Stored data
-- Opening Marker --

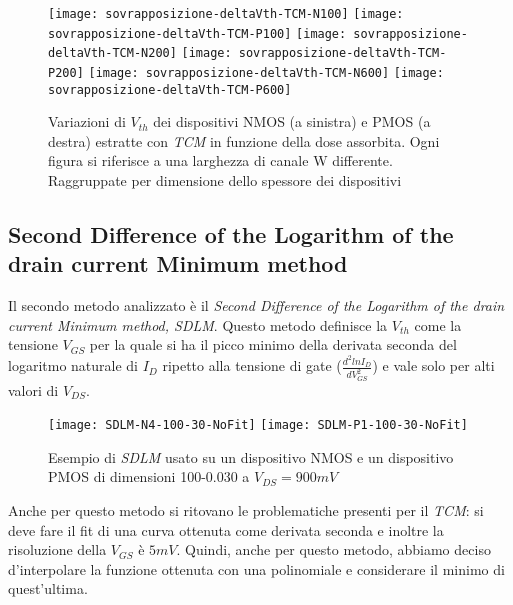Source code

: \begin{figure}[H]
  \centering
  \texttt{[image: sovrapposizione-deltaVth-TCM-N100]}
  \texttt{[image: sovrapposizione-deltaVth-TCM-P100]}
  \texttt{[image: sovrapposizione-deltaVth-TCM-N200]}
  \texttt{[image: sovrapposizione-deltaVth-TCM-P200]}
  \texttt{[image: sovrapposizione-deltaVth-TCM-N600]}
  \texttt{[image: sovrapposizione-deltaVth-TCM-P600]}

  \caption{Variazioni di $V_{th}$ dei dispositivi NMOS (a sinistra) e PMOS (a destra) estratte con \emph{TCM} in funzione della dose assorbita. Ogni figura si riferisce a una larghezza di canale W differente. Raggruppate per dimensione dello spessore dei dispositivi}
  \label{fig:deltaVthTCM}
\end{figure}

\subsection{Second Difference of the Logarithm of the drain current Minimum method}
Il secondo metodo analizzato è il \emph{Second Difference of the Logarithm of the drain current Minimum method, SDLM}. Questo metodo definisce la $V_{th}$ come la tensione $V_{GS}$ per la quale si ha il picco minimo della derivata seconda del logaritmo naturale di $I_D$ ripetto alla tensione di gate ($\frac{d^2lnI_D}{dV_{GS}^2}$) e vale solo per alti valori di $V_{DS}$\cite{art1}.

\begin{figure}[H]
  \centering
  \texttt{[image: SDLM-N4-100-30-NoFit]}
  \texttt{[image: SDLM-P1-100-30-NoFit]}
  \caption{Esempio di \emph{SDLM} usato su un dispositivo NMOS e un dispositivo PMOS di dimensioni 100-0.030 a $V_{DS} = 900 mV$}
\end{figure}

Anche per questo metodo si ritovano le problematiche presenti per il \emph{TCM}: si deve fare il fit di una curva ottenuta come derivata seconda e inoltre la risoluzione della $V_{GS}$ è $5mV$.
Quindi, anche per questo metodo, abbiamo deciso d'interpolare la funzione ottenuta con una polinomiale e considerare il minimo di quest'ultima.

-- Closing Marker --

- **Your objective**: The output should consist of the records above, reproduced exactly, without pictures.

- **Result for this task**:
Source code

: \begin{figure}[H]
  \centering
  \texttt{[image: sovrapposizione-deltaVth-TCM-N100]}
  \texttt{[image: sovrapposizione-deltaVth-TCM-P100]}
  \texttt{[image: sovrapposizione-deltaVth-TCM-N200]}
  \texttt{[image: sovrapposizione-deltaVth-TCM-P200]}
  \texttt{[image: sovrapposizione-deltaVth-TCM-N600]}
  \texttt{[image: sovrapposizione-deltaVth-TCM-P600]}

  \caption{Variazioni di $V_{th}$ dei dispositivi NMOS (a sinistra) e PMOS (a destra) estratte con \emph{TCM} in funzione della dose assorbita. Ogni figura si riferisce a una larghezza di canale W differente. Raggruppate per dimensione dello spessore dei dispositivi}
  \label{fig:deltaVthTCM}
\end{figure}

\subsection{Second Difference of the Logarithm of the drain current Minimum method}
Il secondo metodo analizzato è il \emph{Second Difference of the Logarithm of the drain current Minimum method, SDLM}. Questo metodo definisce la $V_{th}$ come la tensione $V_{GS}$ per la quale si ha il picco minimo della derivata seconda del logaritmo naturale di $I_D$ ripetto alla tensione di gate ($\frac{d^2lnI_D}{dV_{GS}^2}$) e vale solo per alti valori di $V_{DS}$\cite{art1}.

\begin{figure}[H]
  \centering
  \texttt{[image: SDLM-N4-100-30-NoFit]}
  \texttt{[image: SDLM-P1-100-30-NoFit]}
  \caption{Esempio di \emph{SDLM} usato su un dispositivo NMOS e un dispositivo PMOS di dimensioni 100-0.030 a $V_{DS} = 900 mV$}
\end{figure}

Anche per questo metodo si ritovano le problematiche presenti per il \emph{TCM}: si deve fare il fit di una curva ottenuta come derivata seconda e inoltre la risoluzione della $V_{GS}$ è $5mV$.
Quindi, anche per questo metodo, abbiamo deciso d'interpolare la funzione ottenuta con una polinomiale e considerare il minimo di quest'ultima.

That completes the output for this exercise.